* [Problem]:
Every line in the listing below from the one with "4. An insider threat" through the one with "4. Nation‐state" is to be reproduced exactly, both ends included; leave out the rest.

* [Excerpted data]:
--- --- ---

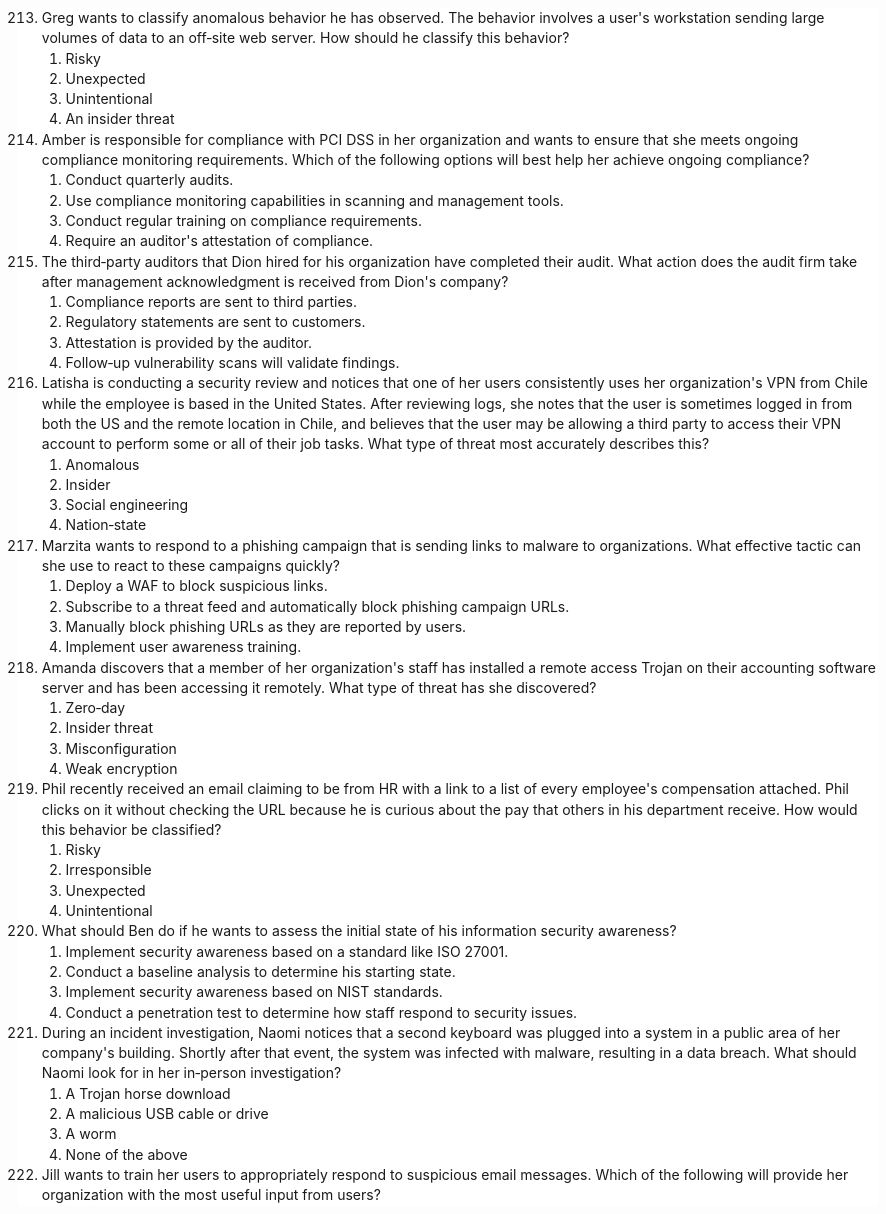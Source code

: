 213. Greg wants to classify anomalous behavior he has observed. The behavior involves a user's workstation sending large volumes of data to an off‐site web server. How should he classify this behavior?
     1. Risky
     2. Unexpected
     3. Unintentional
     4. An insider threat
214. Amber is responsible for compliance with PCI DSS in her organization and wants to ensure that she meets ongoing compliance monitoring requirements. Which of the following options will best help her achieve ongoing compliance?
     1. Conduct quarterly audits.
     2. Use compliance monitoring capabilities in scanning and management tools.
     3. Conduct regular training on compliance requirements.
     4. Require an auditor's attestation of compliance.
215. The third‐party auditors that Dion hired for his organization have completed their audit. What action does the audit firm take after management acknowledgment is received from Dion's company?
     1. Compliance reports are sent to third parties.
     2. Regulatory statements are sent to customers.
     3. Attestation is provided by the auditor.
     4. Follow‐up vulnerability scans will validate findings.
216. Latisha is conducting a security review and notices that one of her users consistently uses her organization's VPN from Chile while the employee is based in the United States. After reviewing logs, she notes that the user is sometimes logged in from both the US and the remote location in Chile, and believes that the user may be allowing a third party to access their VPN account to perform some or all of their job tasks. What type of threat most accurately describes this?
     1. Anomalous
     2. Insider
     3. Social engineering
     4. Nation‐state
217. Marzita wants to respond to a phishing campaign that is sending links to malware to organizations. What effective tactic can she use to react to these campaigns quickly?
     1. Deploy a WAF to block suspicious links.
     2. Subscribe to a threat feed and automatically block phishing campaign URLs.
     3. Manually block phishing URLs as they are reported by users.
     4. Implement user awareness training.
218. Amanda discovers that a member of her organization's staff has installed a remote access Trojan on their accounting software server and has been accessing it remotely. What type of threat has she discovered?
     1. Zero‐day
     2. Insider threat
     3. Misconfiguration
     4. Weak encryption
219. Phil recently received an email claiming to be from HR with a link to a list of every employee's compensation attached. Phil clicks on it without checking the URL because he is curious about the pay that others in his department receive. How would this behavior be classified?
     1. Risky
     2. Irresponsible
     3. Unexpected
     4. Unintentional
220. What should Ben do if he wants to assess the initial state of his information security awareness?
     1. Implement security awareness based on a standard like ISO 27001.
     2. Conduct a baseline analysis to determine his starting state.
     3. Implement security awareness based on NIST standards.
     4. Conduct a penetration test to determine how staff respond to security issues.
221. During an incident investigation, Naomi notices that a second keyboard was plugged into a system in a public area of her company's building. Shortly after that event, the system was infected with malware, resulting in a data breach. What should Naomi look for in her in‐person investigation?
     1. A Trojan horse download
     2. A malicious USB cable or drive
     3. A worm
     4. None of the above
222. Jill wants to train her users to appropriately respond to suspicious email messages. Which of the following will provide her organization with the most useful input from users?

--- --- ---

* [Response to this task]:
     4. An insider threat
214. Amber is responsible for compliance with PCI DSS in her organization and wants to ensure that she meets ongoing compliance monitoring requirements. Which of the following options will best help her achieve ongoing compliance?
     1. Conduct quarterly audits.
     2. Use compliance monitoring capabilities in scanning and management tools.
     3. Conduct regular training on compliance requirements.
     4. Require an auditor's attestation of compliance.
215. The third‐party auditors that Dion hired for his organization have completed their audit. What action does the audit firm take after management acknowledgment is received from Dion's company?
     1. Compliance reports are sent to third parties.
     2. Regulatory statements are sent to customers.
     3. Attestation is provided by the auditor.
     4. Follow‐up vulnerability scans will validate findings.
216. Latisha is conducting a security review and notices that one of her users consistently uses her organization's VPN from Chile while the employee is based in the United States. After reviewing logs, she notes that the user is sometimes logged in from both the US and the remote location in Chile, and believes that the user may be allowing a third party to access their VPN account to perform some or all of their job tasks. What type of threat most accurately describes this?
     1. Anomalous
     2. Insider
     3. Social engineering
     4. Nation‐state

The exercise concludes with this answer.